Work task.
Among the entries below, take the line with "- A post response<br/>" and the line with "The messages are stored in order.", and output them and every line between them exactly, with nothing else.
Start of Block
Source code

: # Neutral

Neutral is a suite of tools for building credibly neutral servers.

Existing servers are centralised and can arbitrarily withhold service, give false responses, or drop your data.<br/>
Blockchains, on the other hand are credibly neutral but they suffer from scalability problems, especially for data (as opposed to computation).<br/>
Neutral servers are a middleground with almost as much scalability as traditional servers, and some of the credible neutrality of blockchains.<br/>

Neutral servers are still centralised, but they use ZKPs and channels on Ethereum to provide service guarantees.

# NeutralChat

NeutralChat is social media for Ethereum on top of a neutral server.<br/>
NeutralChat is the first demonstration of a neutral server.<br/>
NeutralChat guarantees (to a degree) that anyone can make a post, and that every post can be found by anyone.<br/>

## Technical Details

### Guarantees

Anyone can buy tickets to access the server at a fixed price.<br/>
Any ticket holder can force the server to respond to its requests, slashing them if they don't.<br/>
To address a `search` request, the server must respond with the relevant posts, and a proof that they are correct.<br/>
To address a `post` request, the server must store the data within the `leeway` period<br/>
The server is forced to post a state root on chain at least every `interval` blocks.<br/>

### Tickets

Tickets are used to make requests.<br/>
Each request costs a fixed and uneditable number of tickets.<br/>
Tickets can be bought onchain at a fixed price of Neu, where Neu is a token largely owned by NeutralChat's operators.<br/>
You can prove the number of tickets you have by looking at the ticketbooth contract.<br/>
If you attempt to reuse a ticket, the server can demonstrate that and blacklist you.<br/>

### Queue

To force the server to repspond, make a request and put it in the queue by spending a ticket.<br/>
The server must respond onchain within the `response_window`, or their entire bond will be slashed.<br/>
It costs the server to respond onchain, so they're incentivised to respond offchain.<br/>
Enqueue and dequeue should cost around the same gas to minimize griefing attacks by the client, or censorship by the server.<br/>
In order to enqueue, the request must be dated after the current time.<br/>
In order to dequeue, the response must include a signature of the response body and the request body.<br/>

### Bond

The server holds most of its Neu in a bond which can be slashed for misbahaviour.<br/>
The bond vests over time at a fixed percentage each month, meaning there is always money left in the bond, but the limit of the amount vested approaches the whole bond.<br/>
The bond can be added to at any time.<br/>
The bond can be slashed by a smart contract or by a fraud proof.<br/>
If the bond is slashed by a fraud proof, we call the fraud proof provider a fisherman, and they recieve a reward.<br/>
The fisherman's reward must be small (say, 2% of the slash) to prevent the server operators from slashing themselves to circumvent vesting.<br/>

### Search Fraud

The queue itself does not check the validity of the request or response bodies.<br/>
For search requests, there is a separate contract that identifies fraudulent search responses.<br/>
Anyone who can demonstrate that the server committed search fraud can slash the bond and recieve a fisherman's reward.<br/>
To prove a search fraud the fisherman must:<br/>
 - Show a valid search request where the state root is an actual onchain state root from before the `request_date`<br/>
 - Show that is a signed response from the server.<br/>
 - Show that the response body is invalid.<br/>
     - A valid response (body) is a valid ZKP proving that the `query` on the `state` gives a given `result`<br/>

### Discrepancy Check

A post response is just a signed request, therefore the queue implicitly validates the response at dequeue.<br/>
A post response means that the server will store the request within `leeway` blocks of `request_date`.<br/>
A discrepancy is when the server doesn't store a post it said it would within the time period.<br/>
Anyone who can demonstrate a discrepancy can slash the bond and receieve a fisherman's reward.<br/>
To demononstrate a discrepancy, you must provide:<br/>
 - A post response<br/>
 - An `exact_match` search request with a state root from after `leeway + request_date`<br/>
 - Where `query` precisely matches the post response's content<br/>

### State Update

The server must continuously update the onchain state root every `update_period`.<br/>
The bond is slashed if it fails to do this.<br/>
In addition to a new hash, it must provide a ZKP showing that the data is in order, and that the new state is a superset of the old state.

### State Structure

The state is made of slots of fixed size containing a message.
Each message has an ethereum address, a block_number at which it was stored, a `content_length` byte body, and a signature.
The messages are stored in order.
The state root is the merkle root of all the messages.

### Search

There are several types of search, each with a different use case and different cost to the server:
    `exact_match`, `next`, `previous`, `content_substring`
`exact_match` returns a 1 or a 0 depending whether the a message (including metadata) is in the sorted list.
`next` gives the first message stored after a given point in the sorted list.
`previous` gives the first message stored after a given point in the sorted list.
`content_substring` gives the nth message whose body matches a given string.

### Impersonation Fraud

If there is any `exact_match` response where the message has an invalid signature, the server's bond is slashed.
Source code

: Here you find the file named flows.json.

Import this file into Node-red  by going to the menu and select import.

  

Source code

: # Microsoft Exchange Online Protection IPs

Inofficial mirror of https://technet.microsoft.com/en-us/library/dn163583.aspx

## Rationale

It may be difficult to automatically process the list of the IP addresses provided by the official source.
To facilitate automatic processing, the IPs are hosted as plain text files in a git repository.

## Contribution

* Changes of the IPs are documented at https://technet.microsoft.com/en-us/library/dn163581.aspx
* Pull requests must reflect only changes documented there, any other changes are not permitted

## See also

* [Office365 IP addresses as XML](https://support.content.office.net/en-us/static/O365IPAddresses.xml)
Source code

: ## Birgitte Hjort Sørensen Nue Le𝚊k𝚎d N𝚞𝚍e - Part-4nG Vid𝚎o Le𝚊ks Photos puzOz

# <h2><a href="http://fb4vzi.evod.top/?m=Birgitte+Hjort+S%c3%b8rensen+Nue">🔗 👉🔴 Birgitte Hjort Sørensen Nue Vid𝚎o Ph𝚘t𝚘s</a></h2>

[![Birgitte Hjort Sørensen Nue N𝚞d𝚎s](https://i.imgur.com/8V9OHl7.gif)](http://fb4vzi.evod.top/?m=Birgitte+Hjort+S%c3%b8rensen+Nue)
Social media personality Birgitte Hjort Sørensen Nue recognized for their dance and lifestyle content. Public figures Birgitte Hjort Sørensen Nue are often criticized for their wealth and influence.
End of Block
Response for this exercise.
 - A post response<br/>
 - An `exact_match` search request with a state root from after `leeway + request_date`<br/>
 - Where `query` precisely matches the post response's content<br/>

### State Update

The server must continuously update the onchain state root every `update_period`.<br/>
The bond is slashed if it fails to do this.<br/>
In addition to a new hash, it must provide a ZKP showing that the data is in order, and that the new state is a superset of the old state.

### State Structure

The state is made of slots of fixed size containing a message.
Each message has an ethereum address, a block_number at which it was stored, a `content_length` byte body, and a signature.
The messages are stored in order.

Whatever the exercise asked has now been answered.